Making MLS more decentralized

Making MLS more decentralized

It’s no secret that we at Phoenix R&D are big fans of the Messaging Layer Security (MLS) protocol, having helped it to come into existence. It’s a versatile group key agreement and messaging protocol that’s used to power both asynchronous and real-time applications.

MLS is relatively easy to deploy in an environment where a server ensures MLS handshake messages are created and delivered in the right order. In the absence of such an arbiter, conflicts between clients are inevitable and must be resolved later. This can have implications for Forward Secrecy, a security guarantee that MLS aims to provide.

In this blog post, we look at why that’s the case and propose DMLS: a specification and implementation – based on work by Alwen et al. – to solve the problem.

How MLS avoids distributed systems challenges

At its core, MLS is a continuous group key agreement protocol. Group members periodically update their own key material to facilitate agreement on shared key material within a group. These updates are necessary to provide two core security guarantees: Forward Secrecy and Post-Compromise Security. Both security guarantees provide protection in case the key material of a group member is compromised by an adversary. Forward Secrecy ensures the adversary cannot decrypt past messages, while Post-Compromise Security aims to protect messages after such a compromise. In MLS, key updates happen as part of a handshake message called commit. Each commit begins a new epoch for the group.

Unfortunately, commits aren’t commutative, so group members must agree on the order in which they’re applied to the group state. This is a fundamental challenge in distributed systems, which MLS avoids by requiring the existence of a Delivery Service (DS), which provides this guarantee (but is otherwise untrusted). Most messaging systems involve a central server that can fulfill this role by distributing commits on a first-come, first-served basis telling all senders of conflicting commits to retry in the next epoch.

The fact that commits are strictly ordered means that the history of a group state is simply a long chain of commits.

This requirement for a total order of commits is clearly problematic in systems that lack such a central entity.

A simple solution: allow group state forks

If there were no ordering of commits, clients could retain the old group state whenever they processed a commit. If two group members concurrently sent a commit in the same epoch, recipients would thus end up with two forks. Instead of a chain of commits, a group state’s history would turn into a directed acyclic graph (DAG), where nodes are epochs and edges are commits.

Epoch chain (left) and epoch DAG (right)

This leaves us with two problems:

  1. Group members must manage and resolve forks.
  2. Group members lose Forward Secrecy, because they can’t safely delete secret key material immediately.

The first problem is highly application-specific, which is why this post focuses on the second problem.

Group forking and Forward Secrecy

Section 14 of RFC 9420 describes the need to sequence commits and also mandates that the amount of time that forked or previous group states exist must be minimized to ensure Forward Secrecy.

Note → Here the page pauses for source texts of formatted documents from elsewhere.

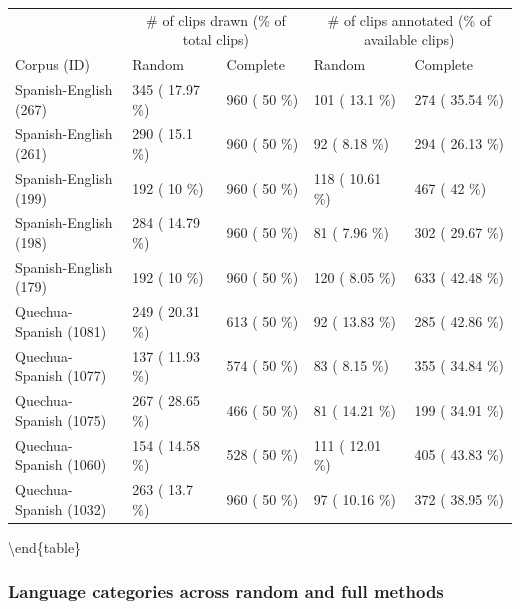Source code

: \documentclass[
]{article}
\begin{document}
\begin{tabular}[t]{lllll}
\toprule
\multicolumn{1}{c}{ } & \multicolumn{2}{c}{\# of clips drawn (\% of total clips)} & \multicolumn{2}{c}{\# of clips annotated (\% of available clips)} \\
\cmidrule(l{3pt}r{3pt}){2-3} \cmidrule(l{3pt}r{3pt}){4-5}
Corpus (ID) & Random & Complete & Random & Complete\\
\midrule
Spanish-English (267) & 345 ( 17.97 \%) & 960 ( 50 \%) & 101 ( 13.1 \%) & 274 ( 35.54 \%)\\
Spanish-English (261) & 290 ( 15.1 \%) & 960 ( 50 \%) & 92 ( 8.18 \%) & 294 ( 26.13 \%)\\
Spanish-English (199) & 192 ( 10 \%) & 960 ( 50 \%) & 118 ( 10.61 \%) & 467 ( 42 \%)\\
Spanish-English (198) & 284 ( 14.79 \%) & 960 ( 50 \%) & 81 ( 7.96 \%) & 302 ( 29.67 \%)\\
Spanish-English (179) & 192 ( 10 \%) & 960 ( 50 \%) & 120 ( 8.05 \%) & 633 ( 42.48 \%)\\
\addlinespace
Quechua-Spanish (1081) & 249 ( 20.31 \%) & 613 ( 50 \%) & 92 ( 13.83 \%) & 285 ( 42.86 \%)\\
Quechua-Spanish (1077) & 137 ( 11.93 \%) & 574 ( 50 \%) & 83 ( 8.15 \%) & 355 ( 34.84 \%)\\
Quechua-Spanish (1075) & 267 ( 28.65 \%) & 466 ( 50 \%) & 81 ( 14.21 \%) & 199 ( 34.91 \%)\\
Quechua-Spanish (1060) & 154 ( 14.58 \%) & 528 ( 50 \%) & 111 ( 12.01 \%) & 405 ( 43.83 \%)\\
Quechua-Spanish (1032) & 263 ( 13.7 \%) & 960 ( 50 \%) & 97 ( 10.16 \%) & 372 ( 38.95 \%)\\
\bottomrule
\end{tabular}

\textbackslash end\{table\}

\hypertarget{language-categories-across-random-and-full-methods}{%
\subsubsection{Language categories across random and full methods}\label{language-categories-across-random-and-full-methods}}
\end{document}
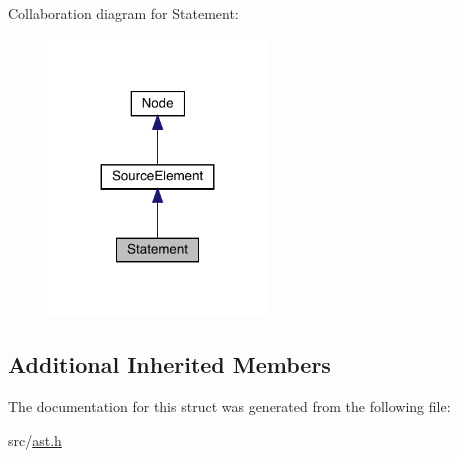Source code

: Collaboration diagram for Statement\+:\nopagebreak
\begin{figure}[H]
\begin{center}
\leavevmode
\includegraphics[width=164pt]{struct_statement__coll__graph}
\end{center}
\end{figure}
\subsection*{Additional Inherited Members}


The documentation for this struct was generated from the following file\+:\begin{DoxyCompactItemize}
\item 
src/\hyperlink{ast_8h}{ast.\+h}\end{DoxyCompactItemize}
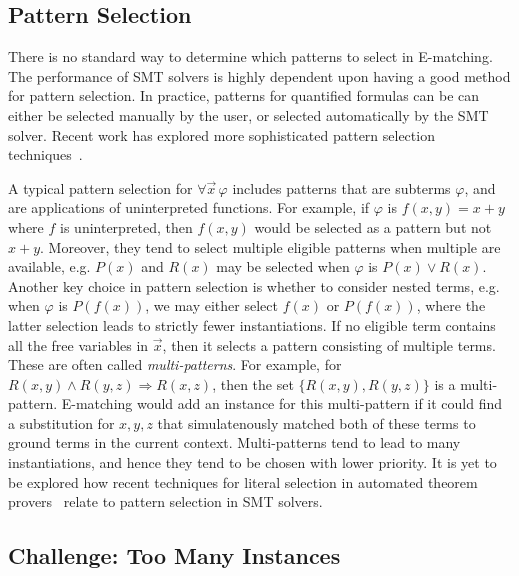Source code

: \documentclass[oribibl]{llncs}
\begin{document}
\subsection{Pattern Selection}
There is no standard way to determine which patterns to select in E-matching.
The performance of SMT solvers is highly dependent upon having a good method for pattern selection.
In practice, patterns for quantified formulas can be can either be selected manually by the user,
or selected automatically by the SMT solver.
Recent work has explored more sophisticated pattern selection techniques~\cite{DBLP:conf/cav/LeinoP16}.

A typical pattern selection for $\forall \vec x\, \varphi$ includes patterns that are subterms $\varphi$,
and are applications of uninterpreted functions.
For example, if $\varphi$ is $f( x, y ) = x + y$ where $f$ is uninterpreted, then $f( x, y )$ would be selected as a pattern
but not $x + y$.
Moreover, they tend to select multiple eligible patterns when multiple are available, 
e.g. $P( x )$ and $R( x )$ may be selected when $\varphi$ is $P( x ) \vee R( x )$.
Another key choice in pattern selection is whether to consider nested terms, e.g. when $\varphi$ is $P( f( x ) )$,
we may either select $f( x )$ or $P( f( x ) )$, where the latter selection leads to strictly fewer instantiations.
If no eligible term contains all the free variables in $\vec x$, then it selects a pattern consisting of multiple terms.
These are often called \emph{multi-patterns}.
For example, for $R( x, y ) \wedge R( y, z ) \Rightarrow R( x, z )$, then the set $\{ R( x, y ), R( y, z ) \}$ is a multi-pattern.
E-matching would add an instance for this multi-pattern if it could find a substitution for $x, y, z$
that simulatenously matched both of these terms to ground terms in the current context.
Multi-patterns tend to lead to many instantiations, and hence they tend to be chosen with lower priority.
It is yet to be explored how recent techniques for literal selection in automated theorem provers~\cite{DBLP:conf/cade/HoderR0V16}
relate to pattern selection in SMT solvers.

\subsection{Challenge: Too Many Instances}
\end{document}
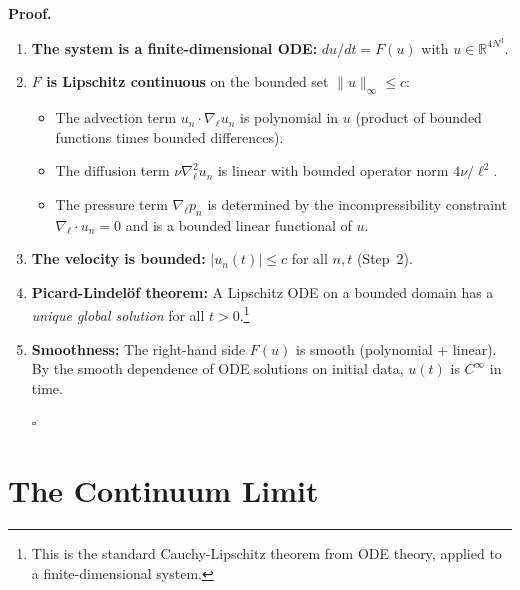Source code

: \medskip\noindent
\textbf{Proof.}
\begin{enumerate}
    \item \textbf{The system is a finite-dimensional ODE:}
    $du/dt = F(u)$ with $u \in \mathbb{R}^{4N^3}$.

    \item \textbf{$F$ is Lipschitz continuous} on the bounded set
    $\|u\|_\infty \le c$:
    \begin{itemize}
        \item The advection term $u_n \cdot \nabla_{\ell} u_n$ is
        polynomial in $u$ (product of bounded functions times
        bounded differences).
        \item The diffusion term $\nu \nabla^2_{\ell} u_n$ is linear
        with bounded operator norm $4\nu/\ell^2$.
        \item The pressure term $\nabla_{\ell} p_n$ is determined by
        the incompressibility constraint $\nabla_{\ell} \cdot u_n = 0$
        and is a bounded linear functional of $u$.
    \end{itemize}

    \item \textbf{The velocity is bounded:}
    $|u_n(t)| \le c$ for all $n, t$ (Step~2).

    \item \textbf{Picard-Lindel\"{o}f theorem:}
    A Lipschitz ODE on a bounded domain has a \textit{unique global
    solution} for all $t > 0$.\footnote{This is the standard Cauchy-Lipschitz
    theorem from ODE theory, applied to a finite-dimensional system.}

    \item \textbf{Smoothness:}
    The right-hand side $F(u)$ is smooth (polynomial + linear).
    By the smooth dependence of ODE solutions on initial data,
    $u(t)$ is $C^\infty$ in time.

    \hfill$\square$
\end{enumerate}

\section{The Continuum Limit}
\label{sec:ns_continuum}

\noindent{}


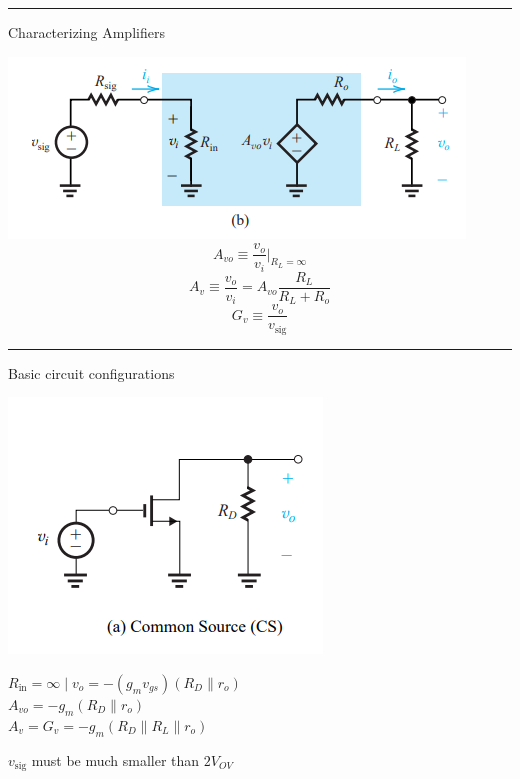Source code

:\documentclass[a4paper]{article}
\begin{document}
\begin{multicols*}{3}
\columnbreak

\hrule
\vspace{1mm}
Characterizing Amplifiers

\includegraphics[width=\linewidth]{imgs/amplifier_model.png}
$$A_{vo} \equiv \frac{v_o}{v_i} \Big|_{R_L=\infty}$$
$$A_v \equiv \frac{v_o}{v_i} = A_{vo} \frac{R_L}{R_L + R_o}$$
$$G_v \equiv \frac{v_o}{v_\text{sig}}$$
    
\hrule
\vspace{1mm}
Basic circuit configurations

\includegraphics[width=0.8\linewidth]{imgs/common_source.png}

$R_{\text{in}}=\infty \mid v_o=-(g_mv_{gs})(R_D \parallel r_o)$\\
$A_{vo}=-g_m(R_D \parallel r_o)$\\
$A_v = G_v =-g_m(R_D \parallel R_L \parallel r_o)$

$v_{\text{sig}}$ must be much smaller than $2V_{OV}$


\end{multicols*}
\end{document}
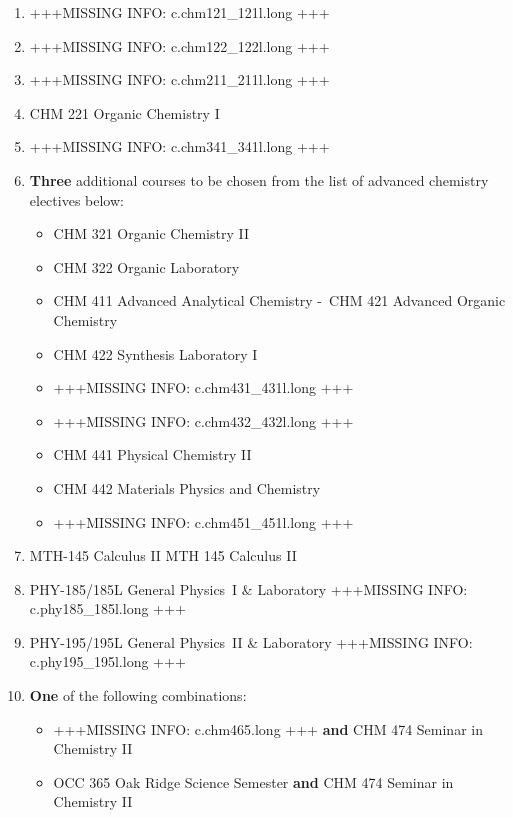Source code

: \documentclass[
  letterpaper,
]{scrbook}
\providecommand{\tightlist}{%
  \setlength{\itemsep}{0pt}\setlength{\parskip}{0pt}}
\begin{document}
\begin{enumerate}
\def\labelenumi{\arabic{enumi}.}
\item
  +++MISSING INFO: c.chm121\_121l.long +++
\item
  +++MISSING INFO: c.chm122\_122l.long +++
\item
  +++MISSING INFO: c.chm211\_211l.long +++
\item
  CHM 221 Organic Chemistry I
\item
  +++MISSING INFO: c.chm341\_341l.long +++
\item
  \textbf{Three} additional courses to be chosen from the list of
  advanced chemistry electives below:

  \begin{itemize}
  \tightlist
  \item
    CHM 321 Organic Chemistry II
  \item
    CHM 322 Organic Laboratory
  \item
    CHM 411 Advanced Analytical Chemistry -~CHM 421 Advanced Organic
    Chemistry
  \item
    CHM 422 Synthesis Laboratory I
  \item
    +++MISSING INFO: c.chm431\_431l.long +++
  \item
    +++MISSING INFO: c.chm432\_432l.long +++
  \item
    CHM 441 Physical Chemistry II
  \item
    CHM 442 Materials Physics and Chemistry
  \item
    +++MISSING INFO: c.chm451\_451l.long +++
  \end{itemize}
\item
  MTH-145 Calculus II MTH 145 Calculus II
\item
  PHY-185/185L General Physics~I \& Laboratory +++MISSING INFO:
  c.phy185\_185l.long +++
\item
  PHY-195/195L General Physics~II \& Laboratory +++MISSING INFO:
  c.phy195\_195l.long +++
\item
  \textbf{One} of the following combinations:

  \begin{itemize}
  \tightlist
  \item
    +++MISSING INFO: c.chm465.long +++ \textbf{and} CHM 474 Seminar in
    Chemistry II
  \item
    OCC 365 Oak Ridge Science Semester \textbf{and} CHM 474 Seminar in
    Chemistry II
  \end{itemize}
\end{enumerate}
\end{document}
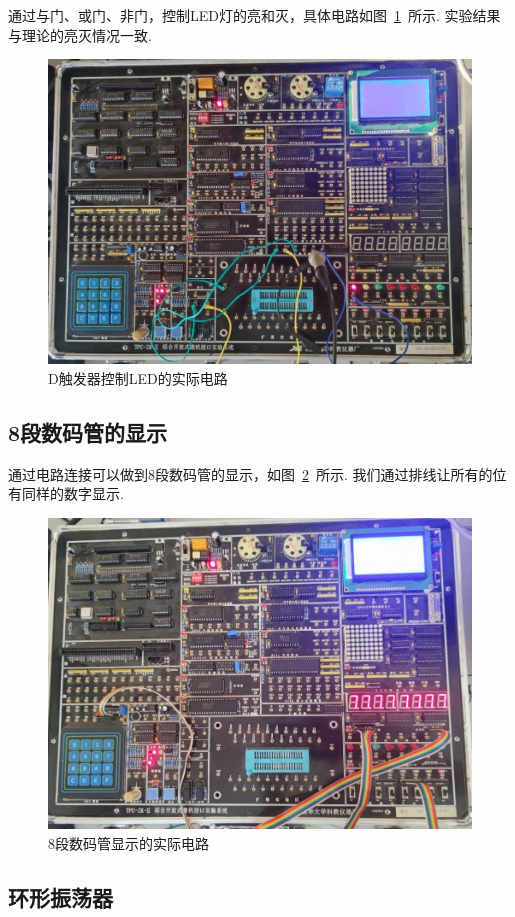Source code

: \documentclass[fontset=windows,11pt]{SEU-Digital-Report}
\begin{document}
            通过与门、或门、非门，控制LED灯的亮和灭，具体电路如图~\ref{fig:LED}~所示.
            实验结果与理论的亮灭情况一致.

            \begin{figure}[htbp]
                \centering
                \includegraphics[width=.6\linewidth]{fig/LED.jpg}
                \caption{D触发器控制LED的实际电路}
                \label{fig:LED}
            \end{figure}

        \subsection{8段数码管的显示}

            通过电路连接可以做到8段数码管的显示，如图~\ref{fig:digit_LED}~所示.
            我们通过排线让所有的位有同样的数字显示.

            \begin{figure}[htbp]
                \centering
                \includegraphics[width=.6\linewidth]{fig/Digit_LED.jpg}
                \caption{8段数码管显示的实际电路}
                \label{fig:digit_LED}
            \end{figure}

        \subsection{环形振荡器}
\end{document}
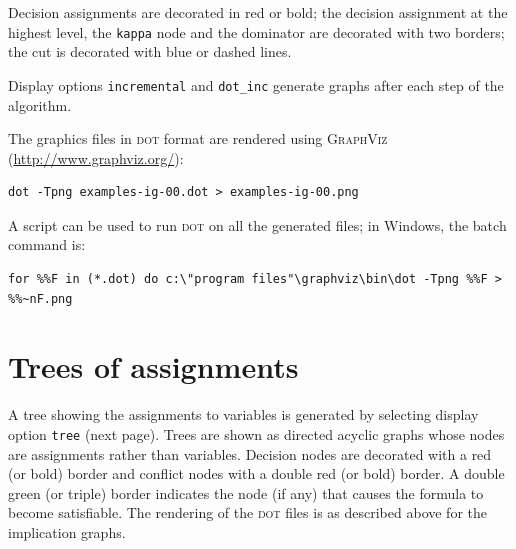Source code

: \documentclass[11pt]{article}
\newcommand*{\p}[1]{\textup{\texttt{#1}}}
\newcommand*{\dt}{\textsc{dot}}
\begin{document}
Decision assignments are decorated in red or bold; the decision
assignment at the highest level, the \p{kappa} node and the dominator
are decorated with two borders; the cut is decorated with blue or
dashed lines.

Display options \p{incremental} and \p{dot\_inc} generate graphs after
each step of the algorithm.

The graphics files in \dt{} format are rendered using
\textsc{GraphViz} (\url{http://www.graphviz.org/}):

\begin{verbatim}
dot -Tpng examples-ig-00.dot > examples-ig-00.png
\end{verbatim}

A script can be used to run \dt{} on all the generated files; in
Windows, the batch command is:

\begin{verbatim}
for %%F in (*.dot) do c:\"program files"\graphviz\bin\dot -Tpng %%F > %%~nF.png
\end{verbatim}


\section{Trees of assignments}

A tree showing the assignments to variables is generated by selecting
display option \p{tree} (next page). Trees are shown as directed acyclic
graphs whose nodes are assignments rather than variables. Decision nodes
are decorated with a red (or bold) border and conflict nodes with a
double red (or bold) border. A double green (or triple) border
indicates the node (if any) that causes the formula to become
satisfiable. The rendering of the \dt{} files is as described above for
the implication graphs.

\newpage

\mbox{}
\vfill
\end{document}
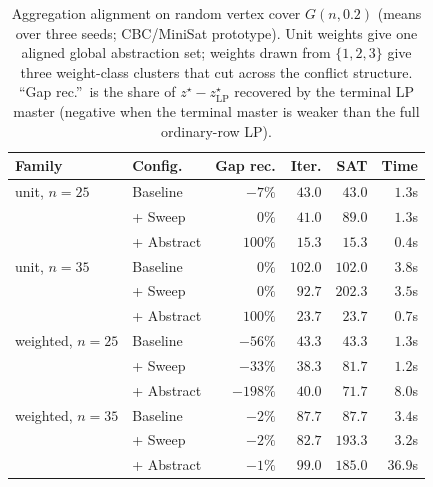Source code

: \begin{table}[htbp]
\centering
\small
\caption{Aggregation alignment on random vertex cover $G(n, 0.2)$
(means over three seeds; CBC/MiniSat prototype). Unit weights give
one aligned global abstraction set; weights drawn from $\{1,2,3\}$ give
three weight-class clusters that cut across the conflict structure.
``Gap rec.''\ is the share of $z^\star - z^\star_{\mathrm{LP}}$ recovered
by the terminal LP master (negative when the terminal master is weaker
than the full ordinary-row LP).}
\label{tab:alignment}
\begin{tabular}{llrrrr}
\toprule
\textbf{Family} & \textbf{Config.} & \textbf{Gap rec.} & \textbf{Iter.} & \textbf{SAT} & \textbf{Time} \\
\midrule
unit, $n{=}25$     & Baseline  & $-7\%$   & $43.0$  & $43.0$  & $1.3$s \\
                   & + Sweep   & $0\%$    & $41.0$  & $89.0$  & $1.3$s \\
                   & + Abstract& $100\%$  & $15.3$  & $15.3$  & $0.4$s \\
\midrule
unit, $n{=}35$     & Baseline  & $0\%$    & $102.0$ & $102.0$ & $3.8$s \\
                   & + Sweep   & $0\%$    & $92.7$  & $202.3$ & $3.5$s \\
                   & + Abstract& $100\%$  & $23.7$  & $23.7$  & $0.7$s \\
\midrule
weighted, $n{=}25$ & Baseline  & $-56\%$  & $43.3$  & $43.3$  & $1.3$s \\
                   & + Sweep   & $-33\%$  & $38.3$  & $81.7$  & $1.2$s \\
                   & + Abstract& $-198\%$ & $40.0$  & $71.7$  & $8.0$s \\
\midrule
weighted, $n{=}35$ & Baseline  & $-2\%$   & $87.7$  & $87.7$  & $3.4$s \\
                   & + Sweep   & $-2\%$   & $82.7$  & $193.3$ & $3.2$s \\
                   & + Abstract& $-1\%$   & $99.0$  & $185.0$ & $36.9$s \\
\bottomrule
\end{tabular}
\end{table}

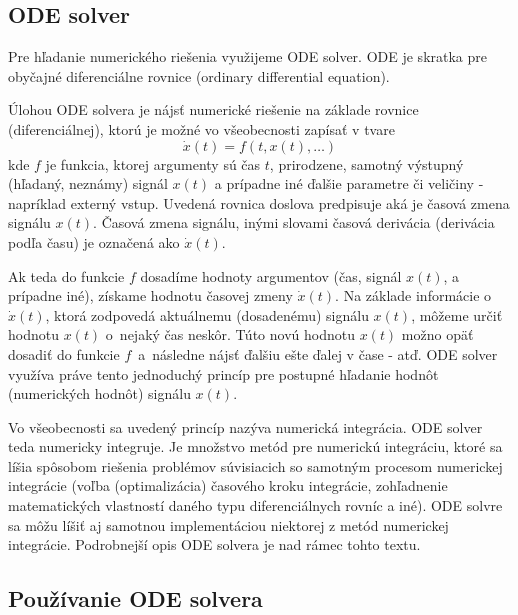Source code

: \documentclass[a4paper, 10pt, ]{article}
\begin{document}
\subsection{ODE solver}


Pre hľadanie numerického riešenia využijeme ODE solver. ODE je skratka pre obyčajné diferenciálne rovnice (ordinary differential equation).

Úlohou ODE solvera je nájsť numerické riešenie na základe rovnice (diferenciálnej), ktorú je možné vo všeobecnosti zapísať v tvare
\begin{equation}
    \dot x(t) = f \left( t, x(t), \ldots \right)
\end{equation}
kde $f$ je funkcia, ktorej argumenty sú čas $t$, prirodzene, samotný výstupný (hľadaný, neznámy) signál $x(t)$ a prípadne iné ďalšie parametre či veličiny - napríklad externý vstup. Uvedená rovnica doslova predpisuje aká je časová zmena signálu $x(t)$. Časová zmena signálu, inými slovami časová derivácia (derivácia podľa času) je označená ako $\dot x(t)$.

Ak teda do funkcie $f$ dosadíme hodnoty argumentov (čas, signál $x(t)$, a prípadne iné), získame hodnotu časovej zmeny $\dot x(t)$. Na základe informácie o $\dot x(t)$, ktorá zodpovedá aktuálnemu (dosadenému) signálu $x(t)$, môžeme určiť hodnotu $x(t)$ o~nejaký čas neskôr. Túto novú hodnotu $x(t)$ možno opäť dosadiť do funkcie $f$~a~následne nájsť ďalšiu ešte ďalej v čase - atď. ODE solver využíva práve tento jednoduchý princíp pre postupné hľadanie hodnôt (numerických hodnôt) signálu $x(t)$.

Vo všeobecnosti sa uvedený princíp nazýva numerická integrácia. ODE solver teda numericky integruje. Je množstvo metód pre numerickú integráciu, ktoré sa líšia spôsobom riešenia problémov súvisiacich so samotným procesom numerickej integrácie (voľba (optimalizácia) časového kroku integrácie, zohľadnenie matematických vlastností daného typu diferenciálnych rovníc a iné). ODE solvre sa môžu líšiť aj samotnou implementáciou niektorej z metód numerickej integrácie. Podrobnejší opis ODE solvera je nad rámec tohto textu.












\subsection{Používanie ODE solvera}
\end{document}
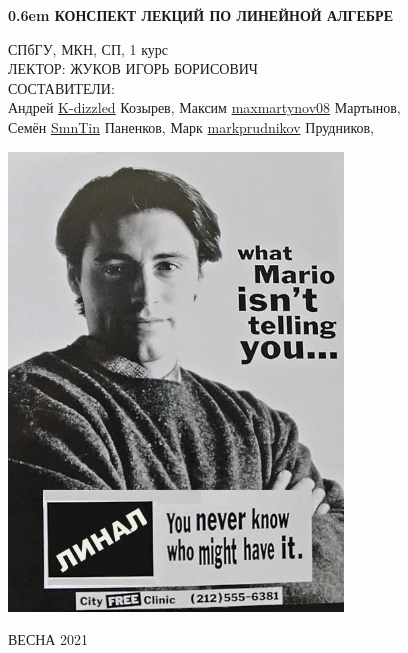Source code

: \documentclass[12pt,letterpaper]{report}
\theoremstyle{definition}
\begin{document}
\clearpage
\newcommand\nbvspace[1][3]{\vspace*{\stretch{#1}}}
\newcommand\nbstretchyspace{\spaceskip0.5em plus 0.25em minus 0.25em}
\newcommand{\nbtitlestretch}{\spaceskip0.6em}
\pagestyle{empty}
\begin{center}
\bfseries
\nbvspace[1]
\Huge
{\nbtitlestretch\huge
КОНСПЕКТ ЛЕКЦИЙ ПО ЛИНЕЙНОЙ АЛГЕБРЕ}

\nbvspace[1]
\normalsize

СПбГУ, МКН, СП, 1 курс\\
ЛЕКТОР: ЖУКОВ ИГОРЬ БОРИСОВИЧ
\nbvspace[1]
\\
\Large СОСТАВИТЕЛИ:\\[0.5em]
\footnotesize 
Андрей \href{https://github.com/K-dizzled}{K-dizzled} Козырев, 
Максим \href{https://github.com/maxmartynov08}{maxmartynov08} Мартынов,\\ 
Семён \href{https://github.com/SmnTin}{SmnTin} Паненков,
Марк \href{https://github.com/markprudnikov}{markprudnikov} Прудников,

\nbvspace[2]

\includegraphics[width=3.5in]{./images/linal03.png}
\nbvspace[3]
\normalsize

\large
ВЕСНА 2021
\nbvspace[1]
\end{center}
\end{document}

In most scenarios, Forward Secrecy is achieved by deleting key material that’s no longer needed immediately after processing a commit. This ensures that an adversary who compromises a group member no longer has access to the secrets of the old epoch and as such can’t re-derive secrets of subsequent epochs. This allows the group member to achieve Forward Secrecy for encryption secrets by deleting them immediately after use.

However, if a group member wants to be able to process other commits for the same epoch later on, they must retain the epoch’s key material, thus weakening the Forward Secrecy of any child epoch.

A compromise in one epoch (left) can propagate down the epoch DAG (right)

Alwen, Mularczyk and Tselekounis [AMT] recognized this limitation and proposed a solution in their paper "Fork-Resilient Continuous Group Key Agreement". Their technique changes MLS to allow clients to puncture the retained shared key material when processing a commit. This puncturing prevents an adversary who obtains the key material from re-computing the key material of the new epoch, effectively preventing them from decrypting messages created in the new epoch. At the same time, the puncturing is specific to that particular commit. Other commits sent in the same epoch can still be processed and the key material can be punctured again to protect each new epoch created in this way.

Puncturing prevents the adversary from re-computing secrets of child epochs in the DAG

DMLS = MLS + Fork Resilience

Because AMT’s Fork Resilience approach is relatively simple and meaningfully improves Forward Secrecy in case of group state forks, we wrote a brief specification (in the shape of an IETF internet draft) and made the required changes to our implementation of MLS (OpenMLS). This involved three main steps:

  1. Implementing the Puncturable Pseudorandom Function (PPRF) primitive required to derive key material in a Forward Secret way.
  2. Integrate the PPRF into OpenMLS’s key schedule.
  3. Rig the OpenMLS storage provider to allow storing more than one epoch for the same group.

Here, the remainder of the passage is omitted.